It's been over a year and a half since we've seen a prototype of SpaceX's next-gen Starship spacecraft fly, with its first flight with a Super Heavy rocket has been perpetually pushed back during that time.
Musk, who also currently helms Tesla and Twitter, tweeted Saturday that he's hopeful the first orbital flight of Starship could happen as soon as next month.
"We have a real shot at late February. March launch attempt appears highly likely," he wrote.
SpaceX launched a series of Starship high-altitude flights in 2020 and 2021 that saw a three-engine version of the spacecraft fly to the stratosphere and come back for a series of landing attempts that all ended in explosions except for the final, successful attempt on May 5, 2021.
Shortly afterward, SpaceX announced that it would switch gears to begin producing more Raptor engines, testing Super Heavy booster prototypes and preparing for the first orbital launch of Starship. The plan is for Starship to blast off from the company's Starbase facility in Texas atop Super Heavy, which will return for a landing on a platform in the Gulf of Mexico after separation while the Starship vehicle continues on for a quick trip to orbit followed by a splashdown landing in the Pacific Ocean off the coast of Hawaii.

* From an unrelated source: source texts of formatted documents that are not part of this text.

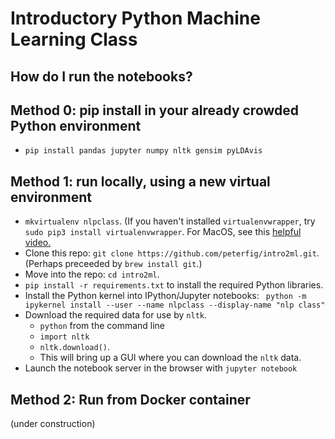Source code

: # Introductory Python Machine Learning Class #
## How do I run the notebooks?

## Method 0: pip install in your already crowded Python environment
  * `pip install pandas jupyter numpy nltk gensim pyLDAvis`
  
## Method 1: run locally, using a new virtual environment

  * `mkvirtualenv nlpclass`.  (If you haven't installed `virtualenvwrapper`, try `sudo pip3 install virtualenvwrapper`.  For MacOS, see this [helpful video.](https://www.google.com/search?q=install+virtualenvwrapper+mac&oq=install+virtualenvwrapper+mac&aqs=chrome..69i57j0l5.5953j0j7&sourceid=chrome&ie=UTF-8#kpvalbx=1)
  * Clone this repo: `git clone https://github.com/peterfig/intro2ml.git`.  (Perhaps preceeded by `brew install git`.)
  * Move into the repo: `cd intro2ml`.
  * `pip install -r requirements.txt` to install the required Python libraries.
  * Install the Python kernel into IPython/Jupyter notebooks: ` python -m ipykernel install --user --name nlpclass --display-name "nlp class"`
  * Download the required data for use by `nltk`.
    * `python` from the command line
    * `import nltk`
    * `nltk.download()`.
    * This will bring up a GUI where you can download the `nltk` data.
  * Launch the notebook server in the browser with `jupyter notebook`

## Method 2: Run from Docker container
(under construction)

The flight plan has been stymied by a number of delays, largely tied to the process of getting a launch license from the Federal Aviation Administration. The company's application first had to go through an environmental review process that lasted several months, concluding with the agency allowing the mission to go forward but requiring SpaceX to make dozens of modifications to its launch plan.
The company still hasn't secured its permit to launch from the FAA as it works through the required changes while simultaneously continuing to manufacture and test Raptor engines and get Super Heavy ready for its first launch.
The next Starship flight has been just a month or two away going back to June 2022, when the FAA announced its decision, and this latest update continues that pattern.
SpaceX isn't the only party with an interest in seeing Starship fly again. NASA has selected it to be one of the vehicles it flies to the moon as part of the Artemis program aiming at returning astronauts to the lunar surface this decade.